*** Opening of Data in this exercise ***

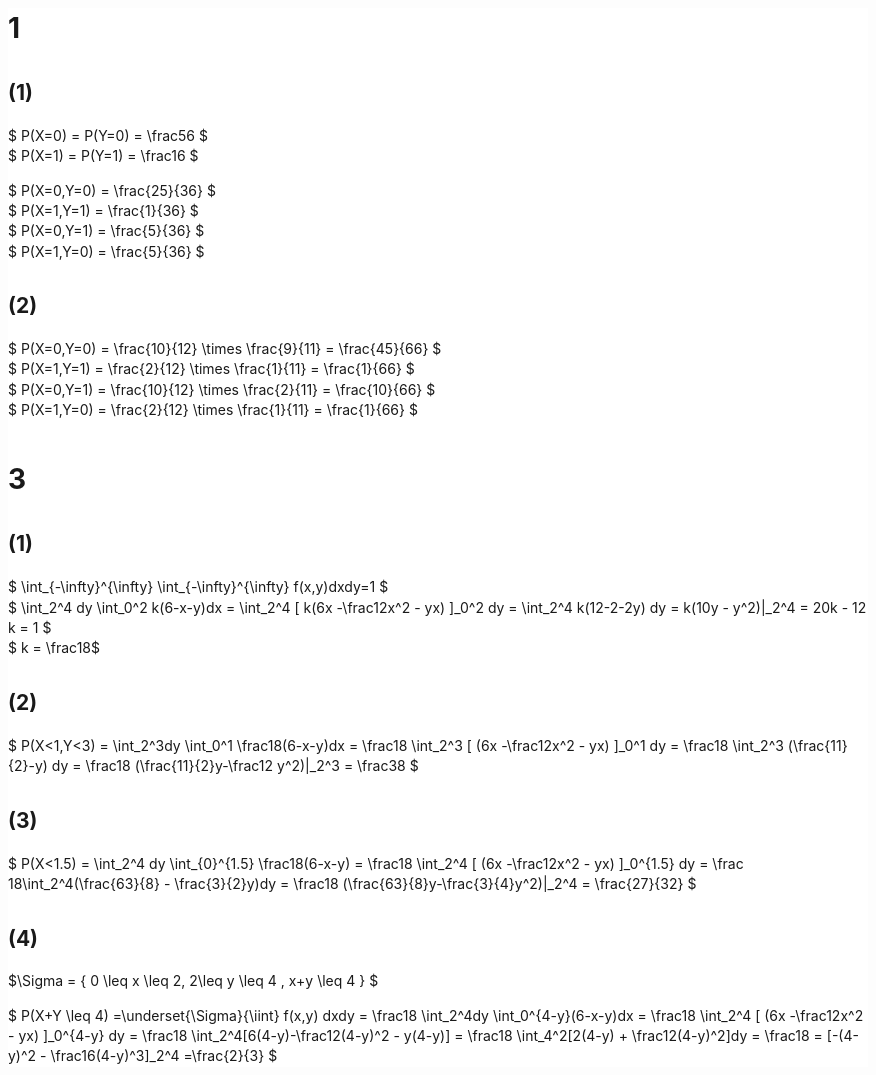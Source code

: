 # 1

## (1)

$ P(X=0) = P(Y=0) = \frac56 $  
$ P(X=1) = P(Y=1) = \frac16  $

$ P(X=0,Y=0) = \frac{25}{36} $  
$ P(X=1,Y=1) = \frac{1}{36} $  
$ P(X=0,Y=1) = \frac{5}{36} $  
$ P(X=1,Y=0) = \frac{5}{36} $

## (2)

$ P(X=0,Y=0) = \frac{10}{12} \times \frac{9}{11} = \frac{45}{66} $  
$ P(X=1,Y=1) = \frac{2}{12} \times \frac{1}{11} = \frac{1}{66} $  
$ P(X=0,Y=1) = \frac{10}{12} \times \frac{2}{11} = \frac{10}{66} $  
$ P(X=1,Y=0) = \frac{2}{12} \times \frac{1}{11} = \frac{1}{66} $

# 3

## (1)

$ \int_{-\infty}^{\infty} \int_{-\infty}^{\infty} f(x,y)dxdy=1 $  
$ \int_2^4 dy \int_0^2 k(6-x-y)dx = \int_2^4 [ k(6x -\frac12x^2 - yx) ]_0^2 dy = \int_2^4 k(12-2-2y) dy = k(10y - y^2)|_2^4 = 20k - 12 k = 1 $  
$ k = \frac18$

## (2)

$ P(X<1,Y<3) = \int_2^3dy \int_0^1 \frac18(6-x-y)dx = \frac18 \int_2^3 [ (6x -\frac12x^2 - yx) ]_0^1 dy = \frac18 \int_2^3 (\frac{11}{2}-y) dy = \frac18 (\frac{11}{2}y-\frac12 y^2)|_2^3 = \frac38 $

## (3)

$ P(X<1.5) = \int_2^4 dy \int_{0}^{1.5} \frac18(6-x-y)  = \frac18 \int_2^4 [ (6x -\frac12x^2 - yx) ]_0^{1.5} dy = \frac 18\int_2^4(\frac{63}{8} - \frac{3}{2}y)dy = \frac18 (\frac{63}{8}y-\frac{3}{4}y^2)|_2^4 = \frac{27}{32} $

## (4)


$\Sigma = \{ 0 \leq x \leq 2, 2\leq y \leq 4 , x+y \leq 4 \} $

$ P(X+Y \leq 4) =\underset{\Sigma}{\iint} f(x,y) dxdy = \frac18 \int_2^4dy \int_0^{4-y}(6-x-y)dx = \frac18 \int_2^4 [ (6x -\frac12x^2 - yx) ]_0^{4-y} dy = \frac18 \int_2^4[6(4-y)-\frac12(4-y)^2 - y(4-y)] = \frac18 \int_4^2[2(4-y) + \frac12(4-y)^2]dy = \frac18 = [-(4-y)^2 - \frac16(4-y)^3]_2^4 =\frac{2}{3}  $
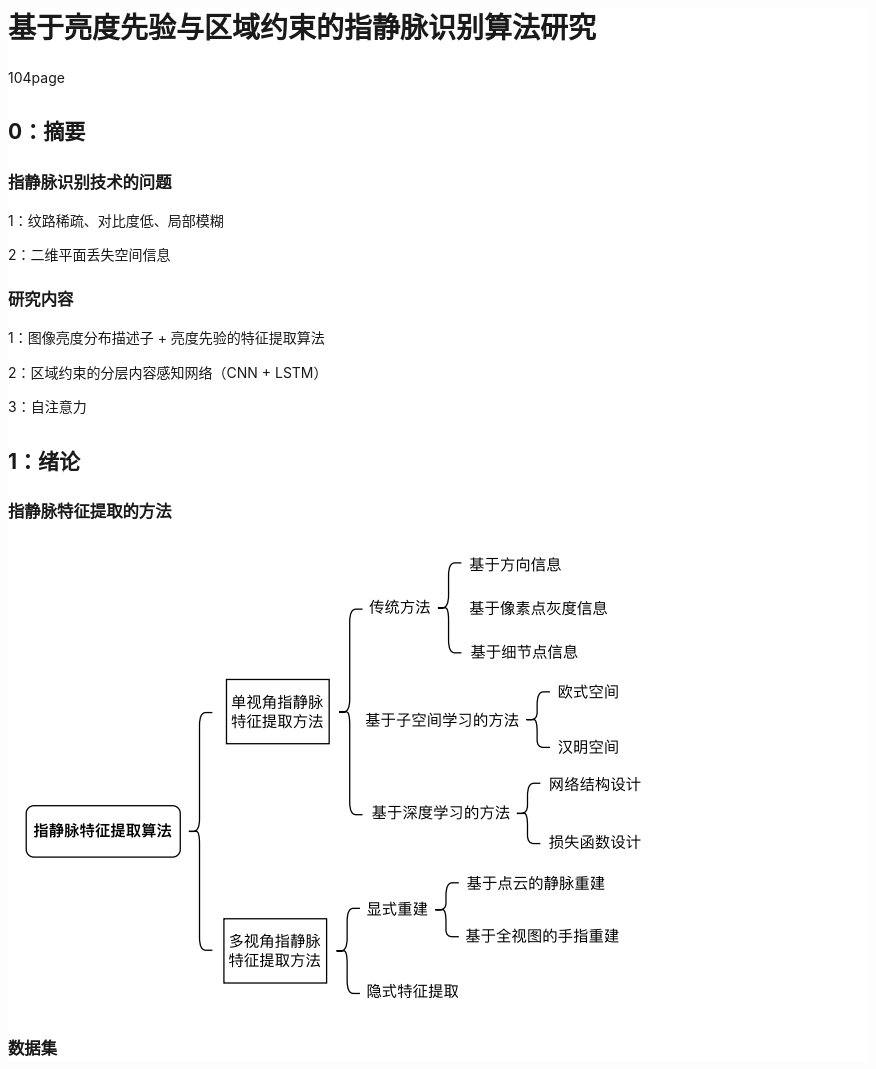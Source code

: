 # 基于亮度先验与区域约束的指静脉识别算法研究

104page

## 0：摘要

### 指静脉识别技术的问题

1：纹路稀疏、对比度低、局部模糊

2：二维平面丢失空间信息

### 研究内容

1：图像亮度分布描述子 + 亮度先验的特征提取算法

2：区域约束的分层内容感知网络（CNN + LSTM）

3：自注意力

## 1：绪论

### 指静脉特征提取的方法

![73001873418](基于亮度先验与区域约束的指静脉识别算法研究.assets/1730018734188.png)

### 数据集
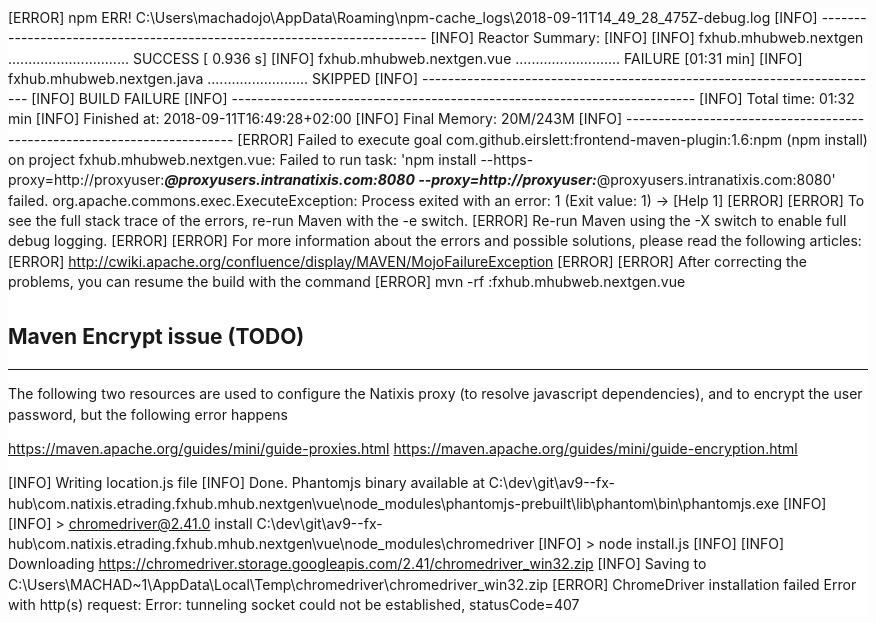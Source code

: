 [ERROR] npm ERR!     C:\Users\machadojo\AppData\Roaming\npm-cache\_logs\2018-09-11T14_49_28_475Z-debug.log
[INFO] ------------------------------------------------------------------------
[INFO] Reactor Summary:
[INFO]
[INFO] fxhub.mhubweb.nextgen .............................. SUCCESS [  0.936 s]
[INFO] fxhub.mhubweb.nextgen.vue .......................... FAILURE [01:31 min]
[INFO] fxhub.mhubweb.nextgen.java ......................... SKIPPED
[INFO] ------------------------------------------------------------------------
[INFO] BUILD FAILURE
[INFO] ------------------------------------------------------------------------
[INFO] Total time: 01:32 min
[INFO] Finished at: 2018-09-11T16:49:28+02:00
[INFO] Final Memory: 20M/243M
[INFO] ------------------------------------------------------------------------
[ERROR] Failed to execute goal com.github.eirslett:frontend-maven-plugin:1.6:npm (npm install) on project fxhub.mhubweb.nextgen.vue: Failed to run task: 'npm install --https-proxy=http://proxyuser:***@proxyusers.intranatixis.com:8080 --proxy=http://proxyuser:***@proxyusers.intranatixis.com:8080' failed. org.apache.commons.exec.ExecuteException: Process exited with an error: 1 (Exit value: 1) -> [Help 1]
[ERROR]
[ERROR] To see the full stack trace of the errors, re-run Maven with the -e switch.
[ERROR] Re-run Maven using the -X switch to enable full debug logging.
[ERROR]
[ERROR] For more information about the errors and possible solutions, please read the following articles:
[ERROR] http://cwiki.apache.org/confluence/display/MAVEN/MojoFailureException
[ERROR]
[ERROR] After correcting the problems, you can resume the build with the command
[ERROR]   mvn <goals> -rf :fxhub.mhubweb.nextgen.vue

## Maven Encrypt issue (TODO)
---
The following two resources are used to configure the Natixis proxy (to resolve javascript dependencies), and to encrypt the user password, but the following error happens  

https://maven.apache.org/guides/mini/guide-proxies.html
https://maven.apache.org/guides/mini/guide-encryption.html

[INFO] Writing location.js file
[INFO] Done. Phantomjs binary available at C:\dev\git\av9--fx-hub\com.natixis.etrading.fxhub.mhub.nextgen\vue\node_modules\phantomjs-prebuilt\lib\phantom\bin\phantomjs.exe
[INFO]
[INFO] > chromedriver@2.41.0 install C:\dev\git\av9--fx-hub\com.natixis.etrading.fxhub.mhub.nextgen\vue\node_modules\chromedriver
[INFO] > node install.js
[INFO]
[INFO] Downloading https://chromedriver.storage.googleapis.com/2.41/chromedriver_win32.zip
[INFO] Saving to C:\Users\MACHAD~1\AppData\Local\Temp\chromedriver\chromedriver_win32.zip
[ERROR] ChromeDriver installation failed Error with http(s) request: Error: tunneling socket could not be established, statusCode=407

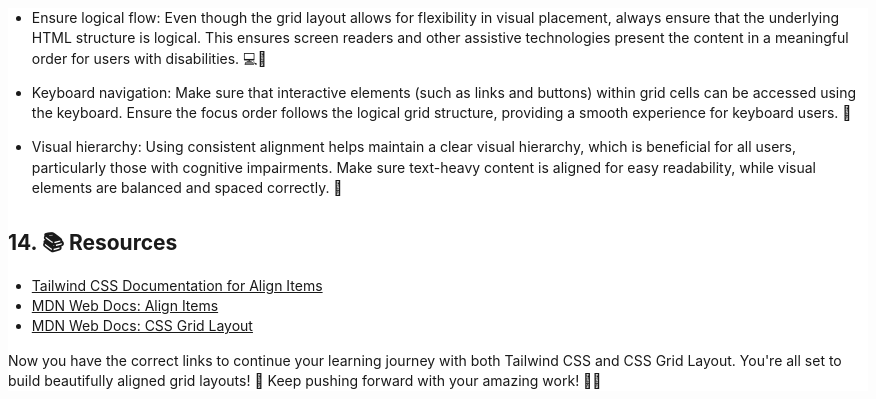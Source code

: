 - Ensure logical flow: Even though the grid layout allows for flexibility in visual placement, always ensure that the underlying HTML structure is logical. This ensures screen readers and other assistive technologies present the content in a meaningful order for users with disabilities. 💻🦾

- Keyboard navigation: Make sure that interactive elements (such as links and buttons) within grid cells can be accessed using the keyboard. Ensure the focus order follows the logical grid structure, providing a smooth experience for keyboard users. 🔑

- Visual hierarchy: Using consistent alignment helps maintain a clear visual hierarchy, which is beneficial for all users, particularly those with cognitive impairments. Make sure text-heavy content is aligned for easy readability, while visual elements are balanced and spaced correctly. 👀

## 14. 📚 Resources

- [Tailwind CSS Documentation for Align Items](https://tailwindcss.com/docs/align-items)
- [MDN Web Docs: Align Items](https://developer.mozilla.org/en-US/docs/Web/CSS/align-items)
- [MDN Web Docs: CSS Grid Layout](https://developer.mozilla.org/en-US/docs/Web/CSS/CSS_Grid_Layout)

Now you have the correct links to continue your learning journey with both Tailwind CSS and CSS Grid Layout. You're all set to build beautifully aligned grid layouts! 🎉 Keep pushing forward with your amazing work! 💪🚀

*** Close of Data in this exercise ***

Required action: Go through the entries and retype them exactly, except for the images.

Solution for this exercise:
Source code

: # 1

## (1)

$ P(X=0) = P(Y=0) = \frac56 $  
$ P(X=1) = P(Y=1) = \frac16  $

$ P(X=0,Y=0) = \frac{25}{36} $  
$ P(X=1,Y=1) = \frac{1}{36} $  
$ P(X=0,Y=1) = \frac{5}{36} $  
$ P(X=1,Y=0) = \frac{5}{36} $

## (2)

$ P(X=0,Y=0) = \frac{10}{12} \times \frac{9}{11} = \frac{45}{66} $  
$ P(X=1,Y=1) = \frac{2}{12} \times \frac{1}{11} = \frac{1}{66} $  
$ P(X=0,Y=1) = \frac{10}{12} \times \frac{2}{11} = \frac{10}{66} $  
$ P(X=1,Y=0) = \frac{2}{12} \times \frac{1}{11} = \frac{1}{66} $

# 3

## (1)

$ \int_{-\infty}^{\infty} \int_{-\infty}^{\infty} f(x,y)dxdy=1 $  
$ \int_2^4 dy \int_0^2 k(6-x-y)dx = \int_2^4 [ k(6x -\frac12x^2 - yx) ]_0^2 dy = \int_2^4 k(12-2-2y) dy = k(10y - y^2)|_2^4 = 20k - 12 k = 1 $  
$ k = \frac18$

## (2)

$ P(X<1,Y<3) = \int_2^3dy \int_0^1 \frac18(6-x-y)dx = \frac18 \int_2^3 [ (6x -\frac12x^2 - yx) ]_0^1 dy = \frac18 \int_2^3 (\frac{11}{2}-y) dy = \frac18 (\frac{11}{2}y-\frac12 y^2)|_2^3 = \frac38 $

## (3)

$ P(X<1.5) = \int_2^4 dy \int_{0}^{1.5} \frac18(6-x-y)  = \frac18 \int_2^4 [ (6x -\frac12x^2 - yx) ]_0^{1.5} dy = \frac 18\int_2^4(\frac{63}{8} - \frac{3}{2}y)dy = \frac18 (\frac{63}{8}y-\frac{3}{4}y^2)|_2^4 = \frac{27}{32} $

## (4)


$\Sigma = \{ 0 \leq x \leq 2, 2\leq y \leq 4 , x+y \leq 4 \} $

$ P(X+Y \leq 4) =\underset{\Sigma}{\iint} f(x,y) dxdy = \frac18 \int_2^4dy \int_0^{4-y}(6-x-y)dx = \frac18 \int_2^4 [ (6x -\frac12x^2 - yx) ]_0^{4-y} dy = \frac18 \int_2^4[6(4-y)-\frac12(4-y)^2 - y(4-y)] = \frac18 \int_4^2[2(4-y) + \frac12(4-y)^2]dy = \frac18 = [-(4-y)^2 - \frac16(4-y)^3]_2^4 =\frac{2}{3}  $
Source code

: # 基于亮度先验与区域约束的指静脉识别算法研究

104page

## 0：摘要

### 指静脉识别技术的问题

1：纹路稀疏、对比度低、局部模糊

2：二维平面丢失空间信息

### 研究内容

1：图像亮度分布描述子 + 亮度先验的特征提取算法

2：区域约束的分层内容感知网络（CNN + LSTM）

3：自注意力

## 1：绪论

### 指静脉特征提取的方法

![73001873418](基于亮度先验与区域约束的指静脉识别算法研究.assets/1730018734188.png)

### 数据集
Source code

: [ERROR] npm ERR!     C:\Users\machadojo\AppData\Roaming\npm-cache\_logs\2018-09-11T14_49_28_475Z-debug.log
[INFO] ------------------------------------------------------------------------
[INFO] Reactor Summary:
[INFO]
[INFO] fxhub.mhubweb.nextgen .............................. SUCCESS [  0.936 s]
[INFO] fxhub.mhubweb.nextgen.vue .......................... FAILURE [01:31 min]
[INFO] fxhub.mhubweb.nextgen.java ......................... SKIPPED
[INFO] ------------------------------------------------------------------------
[INFO] BUILD FAILURE
[INFO] ------------------------------------------------------------------------
[INFO] Total time: 01:32 min
[INFO] Finished at: 2018-09-11T16:49:28+02:00
[INFO] Final Memory: 20M/243M
[INFO] ------------------------------------------------------------------------
[ERROR] Failed to execute goal com.github.eirslett:frontend-maven-plugin:1.6:npm (npm install) on project fxhub.mhubweb.nextgen.vue: Failed to run task: 'npm install --https-proxy=http://proxyuser:***@proxyusers.intranatixis.com:8080 --proxy=http://proxyuser:***@proxyusers.intranatixis.com:8080' failed. org.apache.commons.exec.ExecuteException: Process exited with an error: 1 (Exit value: 1) -> [Help 1]
[ERROR]
[ERROR] To see the full stack trace of the errors, re-run Maven with the -e switch.
[ERROR] Re-run Maven using the -X switch to enable full debug logging.
[ERROR]
[ERROR] For more information about the errors and possible solutions, please read the following articles:
[ERROR] http://cwiki.apache.org/confluence/display/MAVEN/MojoFailureException
[ERROR]
[ERROR] After correcting the problems, you can resume the build with the command
[ERROR]   mvn <goals> -rf :fxhub.mhubweb.nextgen.vue

## Maven Encrypt issue (TODO)
---
The following two resources are used to configure the Natixis proxy (to resolve javascript dependencies), and to encrypt the user password, but the following error happens  

https://maven.apache.org/guides/mini/guide-proxies.html
https://maven.apache.org/guides/mini/guide-encryption.html

[INFO] Writing location.js file
[INFO] Done. Phantomjs binary available at C:\dev\git\av9--fx-hub\com.natixis.etrading.fxhub.mhub.nextgen\vue\node_modules\phantomjs-prebuilt\lib\phantom\bin\phantomjs.exe
[INFO]
[INFO] > chromedriver@2.41.0 install C:\dev\git\av9--fx-hub\com.natixis.etrading.fxhub.mhub.nextgen\vue\node_modules\chromedriver
[INFO] > node install.js
[INFO]
[INFO] Downloading https://chromedriver.storage.googleapis.com/2.41/chromedriver_win32.zip
[INFO] Saving to C:\Users\MACHAD~1\AppData\Local\Temp\chromedriver\chromedriver_win32.zip
[ERROR] ChromeDriver installation failed Error with http(s) request: Error: tunneling socket could not be established, statusCode=407

Source code

: - Ensure logical flow: Even though the grid layout allows for flexibility in visual placement, always ensure that the underlying HTML structure is logical. This ensures screen readers and other assistive technologies present the content in a meaningful order for users with disabilities. 💻🦾

- Keyboard navigation: Make sure that interactive elements (such as links and buttons) within grid cells can be accessed using the keyboard. Ensure the focus order follows the logical grid structure, providing a smooth experience for keyboard users. 🔑

- Visual hierarchy: Using consistent alignment helps maintain a clear visual hierarchy, which is beneficial for all users, particularly those with cognitive impairments. Make sure text-heavy content is aligned for easy readability, while visual elements are balanced and spaced correctly. 👀

## 14. 📚 Resources

- [Tailwind CSS Documentation for Align Items](https://tailwindcss.com/docs/align-items)
- [MDN Web Docs: Align Items](https://developer.mozilla.org/en-US/docs/Web/CSS/align-items)
- [MDN Web Docs: CSS Grid Layout](https://developer.mozilla.org/en-US/docs/Web/CSS/CSS_Grid_Layout)

Now you have the correct links to continue your learning journey with both Tailwind CSS and CSS Grid Layout. You're all set to build beautifully aligned grid layouts! 🎉 Keep pushing forward with your amazing work! 💪🚀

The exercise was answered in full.